Prof. Chen also was silent. The only way he was able to escape the memories of June 4 was, in some ways, by returning to China.

His prime motivation for moving back was for his children to be educated in a more competitive environment. “I don't think they can compete with Chinese children who study 12 hours a day, seven days a week,” Prof. Chen said, laughing.

What do these stories tell us or the media? Should the West maintain its focus on human rights in dealing with foreign countries? Or are has China and the Chinese changed so much in the last 20 that a purged professor feels compelled to return because he believes that the western education system is too soft? Who is more Darwinian and who are the true capitalists now?

Hedge fund regulation
Consider this new, ah, innovation in hedge fund investing:

Richard W. Fields says he has come up with a win-win financial strategy for the downturn. He is investing in lawsuits.
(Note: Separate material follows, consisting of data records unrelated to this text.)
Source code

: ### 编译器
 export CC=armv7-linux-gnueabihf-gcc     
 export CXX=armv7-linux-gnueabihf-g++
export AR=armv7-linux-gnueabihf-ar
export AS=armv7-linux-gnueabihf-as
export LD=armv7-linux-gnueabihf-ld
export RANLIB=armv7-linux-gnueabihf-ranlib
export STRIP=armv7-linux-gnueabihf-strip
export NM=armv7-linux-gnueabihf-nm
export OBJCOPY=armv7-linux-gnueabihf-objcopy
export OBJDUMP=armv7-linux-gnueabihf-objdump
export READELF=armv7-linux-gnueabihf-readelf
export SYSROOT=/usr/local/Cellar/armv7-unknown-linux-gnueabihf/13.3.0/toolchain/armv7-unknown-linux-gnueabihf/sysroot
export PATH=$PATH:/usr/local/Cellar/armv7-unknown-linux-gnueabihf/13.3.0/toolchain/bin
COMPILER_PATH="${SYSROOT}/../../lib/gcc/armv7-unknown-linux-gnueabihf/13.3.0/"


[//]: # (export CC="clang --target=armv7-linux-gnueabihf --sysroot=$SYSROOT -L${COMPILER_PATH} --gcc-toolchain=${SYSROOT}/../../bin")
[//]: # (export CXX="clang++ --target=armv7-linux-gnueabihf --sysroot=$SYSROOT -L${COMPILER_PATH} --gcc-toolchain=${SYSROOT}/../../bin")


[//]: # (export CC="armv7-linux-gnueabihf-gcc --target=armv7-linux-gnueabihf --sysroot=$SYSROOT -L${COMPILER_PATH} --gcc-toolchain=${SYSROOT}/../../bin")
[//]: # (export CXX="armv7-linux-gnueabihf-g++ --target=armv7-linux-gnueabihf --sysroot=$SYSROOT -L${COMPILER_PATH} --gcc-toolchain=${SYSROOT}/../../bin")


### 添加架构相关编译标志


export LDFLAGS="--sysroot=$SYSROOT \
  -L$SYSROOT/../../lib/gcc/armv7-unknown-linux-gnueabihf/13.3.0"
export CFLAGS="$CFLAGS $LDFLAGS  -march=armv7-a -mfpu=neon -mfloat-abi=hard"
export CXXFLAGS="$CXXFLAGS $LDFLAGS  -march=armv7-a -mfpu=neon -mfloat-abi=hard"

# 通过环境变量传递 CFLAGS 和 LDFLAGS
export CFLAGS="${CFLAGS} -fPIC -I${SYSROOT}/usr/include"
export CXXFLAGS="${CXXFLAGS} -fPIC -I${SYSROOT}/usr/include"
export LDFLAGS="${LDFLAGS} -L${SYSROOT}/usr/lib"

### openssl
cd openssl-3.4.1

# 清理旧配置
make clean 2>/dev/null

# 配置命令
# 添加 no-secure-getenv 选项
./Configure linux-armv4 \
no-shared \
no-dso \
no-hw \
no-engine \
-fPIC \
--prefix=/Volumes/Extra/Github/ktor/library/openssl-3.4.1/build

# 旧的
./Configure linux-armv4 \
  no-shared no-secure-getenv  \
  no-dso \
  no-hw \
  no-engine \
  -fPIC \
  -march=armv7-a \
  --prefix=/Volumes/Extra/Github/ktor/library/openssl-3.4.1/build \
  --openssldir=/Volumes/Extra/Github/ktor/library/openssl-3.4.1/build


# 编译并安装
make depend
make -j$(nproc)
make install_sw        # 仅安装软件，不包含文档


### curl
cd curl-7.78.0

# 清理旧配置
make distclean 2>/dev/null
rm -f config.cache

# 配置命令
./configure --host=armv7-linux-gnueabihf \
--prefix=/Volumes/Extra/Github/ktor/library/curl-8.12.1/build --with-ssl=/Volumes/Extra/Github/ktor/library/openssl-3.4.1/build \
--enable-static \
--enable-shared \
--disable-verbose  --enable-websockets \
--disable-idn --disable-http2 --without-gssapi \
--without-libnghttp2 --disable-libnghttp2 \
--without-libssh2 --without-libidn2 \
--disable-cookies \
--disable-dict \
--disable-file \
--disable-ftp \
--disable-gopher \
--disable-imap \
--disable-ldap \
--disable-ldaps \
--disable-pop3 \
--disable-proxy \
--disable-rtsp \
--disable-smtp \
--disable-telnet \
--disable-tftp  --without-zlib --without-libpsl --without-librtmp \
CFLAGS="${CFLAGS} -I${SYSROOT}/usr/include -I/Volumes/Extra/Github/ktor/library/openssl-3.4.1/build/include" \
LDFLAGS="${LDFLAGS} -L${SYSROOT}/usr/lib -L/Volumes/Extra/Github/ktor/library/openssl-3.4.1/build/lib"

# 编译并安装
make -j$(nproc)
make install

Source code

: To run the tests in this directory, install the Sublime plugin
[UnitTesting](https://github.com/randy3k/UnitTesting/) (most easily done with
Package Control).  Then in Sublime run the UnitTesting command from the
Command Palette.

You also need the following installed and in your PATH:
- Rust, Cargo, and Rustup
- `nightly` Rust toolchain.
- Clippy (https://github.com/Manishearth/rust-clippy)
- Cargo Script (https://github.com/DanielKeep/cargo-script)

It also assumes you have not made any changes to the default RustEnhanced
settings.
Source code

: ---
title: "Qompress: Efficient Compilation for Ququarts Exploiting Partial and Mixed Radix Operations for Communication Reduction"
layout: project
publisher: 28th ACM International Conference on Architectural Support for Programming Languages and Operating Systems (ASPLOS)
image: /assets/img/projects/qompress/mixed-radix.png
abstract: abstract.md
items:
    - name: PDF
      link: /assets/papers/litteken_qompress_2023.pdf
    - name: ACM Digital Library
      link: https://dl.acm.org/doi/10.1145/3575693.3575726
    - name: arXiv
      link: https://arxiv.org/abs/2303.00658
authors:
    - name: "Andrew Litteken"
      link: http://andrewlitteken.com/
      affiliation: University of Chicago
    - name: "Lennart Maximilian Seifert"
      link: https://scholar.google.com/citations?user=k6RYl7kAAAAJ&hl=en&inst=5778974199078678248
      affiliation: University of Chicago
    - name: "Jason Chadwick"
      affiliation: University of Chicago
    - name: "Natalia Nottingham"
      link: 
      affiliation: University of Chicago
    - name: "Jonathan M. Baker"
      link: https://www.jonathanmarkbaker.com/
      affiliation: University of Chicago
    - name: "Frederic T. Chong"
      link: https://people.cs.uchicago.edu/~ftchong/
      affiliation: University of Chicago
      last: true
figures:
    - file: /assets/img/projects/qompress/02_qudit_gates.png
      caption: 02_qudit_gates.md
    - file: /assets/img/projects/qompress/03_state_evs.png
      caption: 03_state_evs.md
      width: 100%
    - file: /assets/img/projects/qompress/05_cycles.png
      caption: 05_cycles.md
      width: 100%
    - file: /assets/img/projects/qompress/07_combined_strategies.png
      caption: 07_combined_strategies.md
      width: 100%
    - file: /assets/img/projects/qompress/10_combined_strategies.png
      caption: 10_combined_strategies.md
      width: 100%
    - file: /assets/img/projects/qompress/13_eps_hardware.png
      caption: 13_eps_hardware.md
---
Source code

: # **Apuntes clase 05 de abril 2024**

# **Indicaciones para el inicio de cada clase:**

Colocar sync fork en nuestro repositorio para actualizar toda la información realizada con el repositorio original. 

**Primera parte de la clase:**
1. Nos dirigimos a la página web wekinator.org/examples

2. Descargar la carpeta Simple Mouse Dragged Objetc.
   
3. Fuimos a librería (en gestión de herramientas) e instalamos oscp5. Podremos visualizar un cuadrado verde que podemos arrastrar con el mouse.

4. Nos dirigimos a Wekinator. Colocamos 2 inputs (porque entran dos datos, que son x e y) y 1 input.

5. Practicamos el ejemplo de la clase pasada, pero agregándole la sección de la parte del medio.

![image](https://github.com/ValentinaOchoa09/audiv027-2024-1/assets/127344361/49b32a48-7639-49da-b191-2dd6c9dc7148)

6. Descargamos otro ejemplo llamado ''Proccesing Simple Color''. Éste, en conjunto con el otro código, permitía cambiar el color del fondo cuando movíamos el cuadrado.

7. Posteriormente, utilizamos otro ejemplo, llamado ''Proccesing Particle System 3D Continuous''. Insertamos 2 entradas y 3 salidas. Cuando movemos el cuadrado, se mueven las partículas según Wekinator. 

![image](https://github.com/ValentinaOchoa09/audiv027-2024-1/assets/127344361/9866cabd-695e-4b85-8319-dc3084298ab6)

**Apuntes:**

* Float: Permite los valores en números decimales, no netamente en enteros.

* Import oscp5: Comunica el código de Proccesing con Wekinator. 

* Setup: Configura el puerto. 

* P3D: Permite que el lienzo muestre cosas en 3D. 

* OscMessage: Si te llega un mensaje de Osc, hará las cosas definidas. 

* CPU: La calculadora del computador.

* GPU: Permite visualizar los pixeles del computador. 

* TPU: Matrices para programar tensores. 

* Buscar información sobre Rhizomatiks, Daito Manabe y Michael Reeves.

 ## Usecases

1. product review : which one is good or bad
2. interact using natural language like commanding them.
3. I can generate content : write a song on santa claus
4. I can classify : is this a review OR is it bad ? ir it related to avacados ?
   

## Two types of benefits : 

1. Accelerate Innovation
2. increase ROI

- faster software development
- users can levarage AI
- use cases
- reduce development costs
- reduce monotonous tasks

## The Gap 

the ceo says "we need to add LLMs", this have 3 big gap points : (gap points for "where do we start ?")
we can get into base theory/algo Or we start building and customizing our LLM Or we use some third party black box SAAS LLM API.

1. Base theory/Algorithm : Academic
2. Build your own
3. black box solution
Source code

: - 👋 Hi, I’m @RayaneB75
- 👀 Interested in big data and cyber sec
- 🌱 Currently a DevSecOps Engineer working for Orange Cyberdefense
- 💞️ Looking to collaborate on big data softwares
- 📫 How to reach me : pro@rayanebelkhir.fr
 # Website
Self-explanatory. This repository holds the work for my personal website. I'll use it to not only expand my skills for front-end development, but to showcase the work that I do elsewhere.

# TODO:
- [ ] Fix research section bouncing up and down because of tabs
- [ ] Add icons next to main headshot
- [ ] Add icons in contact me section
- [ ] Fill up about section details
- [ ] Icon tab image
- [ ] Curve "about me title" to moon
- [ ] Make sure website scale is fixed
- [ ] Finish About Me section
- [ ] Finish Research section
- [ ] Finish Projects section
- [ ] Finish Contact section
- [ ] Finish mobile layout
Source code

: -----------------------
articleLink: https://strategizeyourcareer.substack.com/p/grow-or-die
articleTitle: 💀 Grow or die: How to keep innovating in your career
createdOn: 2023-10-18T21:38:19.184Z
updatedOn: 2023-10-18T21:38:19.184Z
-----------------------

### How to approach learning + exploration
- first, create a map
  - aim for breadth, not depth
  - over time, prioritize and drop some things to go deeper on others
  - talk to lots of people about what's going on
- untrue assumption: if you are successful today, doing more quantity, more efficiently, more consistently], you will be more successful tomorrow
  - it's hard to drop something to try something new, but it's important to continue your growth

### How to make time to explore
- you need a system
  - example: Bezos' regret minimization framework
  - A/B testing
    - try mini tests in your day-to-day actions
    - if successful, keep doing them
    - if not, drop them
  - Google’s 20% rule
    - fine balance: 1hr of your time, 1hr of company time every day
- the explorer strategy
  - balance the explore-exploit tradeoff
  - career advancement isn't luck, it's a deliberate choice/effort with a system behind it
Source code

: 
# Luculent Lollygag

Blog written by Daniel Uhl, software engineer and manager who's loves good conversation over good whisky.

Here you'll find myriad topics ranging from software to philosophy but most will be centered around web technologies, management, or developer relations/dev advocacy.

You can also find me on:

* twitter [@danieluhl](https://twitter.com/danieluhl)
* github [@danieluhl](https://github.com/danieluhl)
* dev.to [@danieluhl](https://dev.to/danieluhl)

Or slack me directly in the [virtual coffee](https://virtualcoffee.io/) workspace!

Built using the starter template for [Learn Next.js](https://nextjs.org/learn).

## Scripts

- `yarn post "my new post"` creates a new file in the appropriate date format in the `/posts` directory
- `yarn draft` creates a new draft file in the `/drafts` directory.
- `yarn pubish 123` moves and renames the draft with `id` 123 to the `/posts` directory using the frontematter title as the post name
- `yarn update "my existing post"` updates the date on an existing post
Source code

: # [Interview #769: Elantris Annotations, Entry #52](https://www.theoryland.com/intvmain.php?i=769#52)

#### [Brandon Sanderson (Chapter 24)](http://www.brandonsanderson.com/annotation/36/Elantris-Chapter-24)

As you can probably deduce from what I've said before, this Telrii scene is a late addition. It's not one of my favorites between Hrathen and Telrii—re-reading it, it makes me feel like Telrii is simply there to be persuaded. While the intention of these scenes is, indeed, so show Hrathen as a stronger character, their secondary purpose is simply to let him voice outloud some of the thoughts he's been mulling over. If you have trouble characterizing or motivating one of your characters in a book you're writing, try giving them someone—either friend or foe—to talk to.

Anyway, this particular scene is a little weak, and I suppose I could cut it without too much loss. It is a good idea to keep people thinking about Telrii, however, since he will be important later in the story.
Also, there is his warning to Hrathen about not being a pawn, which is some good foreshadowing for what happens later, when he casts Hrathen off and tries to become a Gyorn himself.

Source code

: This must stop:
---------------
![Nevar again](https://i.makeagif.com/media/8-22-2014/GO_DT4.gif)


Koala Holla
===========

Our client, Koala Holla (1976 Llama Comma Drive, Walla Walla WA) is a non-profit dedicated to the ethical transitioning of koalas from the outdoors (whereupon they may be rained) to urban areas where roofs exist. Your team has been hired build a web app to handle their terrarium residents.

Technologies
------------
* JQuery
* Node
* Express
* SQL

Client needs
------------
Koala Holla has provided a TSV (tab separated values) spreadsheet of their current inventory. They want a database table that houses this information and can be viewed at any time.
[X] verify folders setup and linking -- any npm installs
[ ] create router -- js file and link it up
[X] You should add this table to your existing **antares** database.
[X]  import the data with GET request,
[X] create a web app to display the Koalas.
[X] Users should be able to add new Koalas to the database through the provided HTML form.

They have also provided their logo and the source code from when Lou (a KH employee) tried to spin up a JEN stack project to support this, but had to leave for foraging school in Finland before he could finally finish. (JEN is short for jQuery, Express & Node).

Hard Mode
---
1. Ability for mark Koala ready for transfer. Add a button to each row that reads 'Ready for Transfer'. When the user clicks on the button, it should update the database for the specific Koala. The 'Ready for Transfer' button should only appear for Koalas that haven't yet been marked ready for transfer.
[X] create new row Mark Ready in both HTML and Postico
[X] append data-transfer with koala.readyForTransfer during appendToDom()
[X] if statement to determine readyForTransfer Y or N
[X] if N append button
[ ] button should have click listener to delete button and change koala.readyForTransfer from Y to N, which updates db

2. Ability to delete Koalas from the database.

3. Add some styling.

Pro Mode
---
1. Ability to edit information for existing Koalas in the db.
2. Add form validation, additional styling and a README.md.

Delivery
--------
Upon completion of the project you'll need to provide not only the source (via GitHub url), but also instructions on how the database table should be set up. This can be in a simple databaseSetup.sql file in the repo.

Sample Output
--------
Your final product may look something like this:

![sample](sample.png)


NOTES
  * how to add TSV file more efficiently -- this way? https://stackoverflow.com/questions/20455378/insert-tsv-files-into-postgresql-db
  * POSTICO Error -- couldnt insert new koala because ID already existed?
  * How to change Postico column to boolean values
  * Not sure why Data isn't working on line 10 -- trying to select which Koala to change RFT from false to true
Not in trip-and-fall cases, mind you, but in disputes that are far larger, more costly and potentially more lucrative, often pitting major corporations against each other.

Mr. Fields is chief executive of Juridica Capital Management, which runs a fund that invests in one side of a lawsuit in exchange for a share of any winnings, The New York Times’s Jonathan D. Glater writes.

Does this demonstrate that hedgies are total amoral beings who will do anything for a profit? Or amidst the calls for greater hedge fund regulation, does this story demonstrates the utter futility of trying to regulate hedge funds as they are testaments to the power of innovation and human ingenuity?

There are no right answers. The answers only tell you something about your own nature.

1 comment:

John Corbit said...

While I agree with the overall point of the piece on China and Tianamen Square, I am compelled to note a horrendous moment in my life as an Ivy League university professor. In the spring of 1970 US soldiers were on the Kent State University campus, where they opened fire on students, some protesting, others just walking to class. This was the government sending a message. The message was received, and while the the media overlooks this autrocity, it is noteworthy that such protest as was common in the 60s has not occurred again.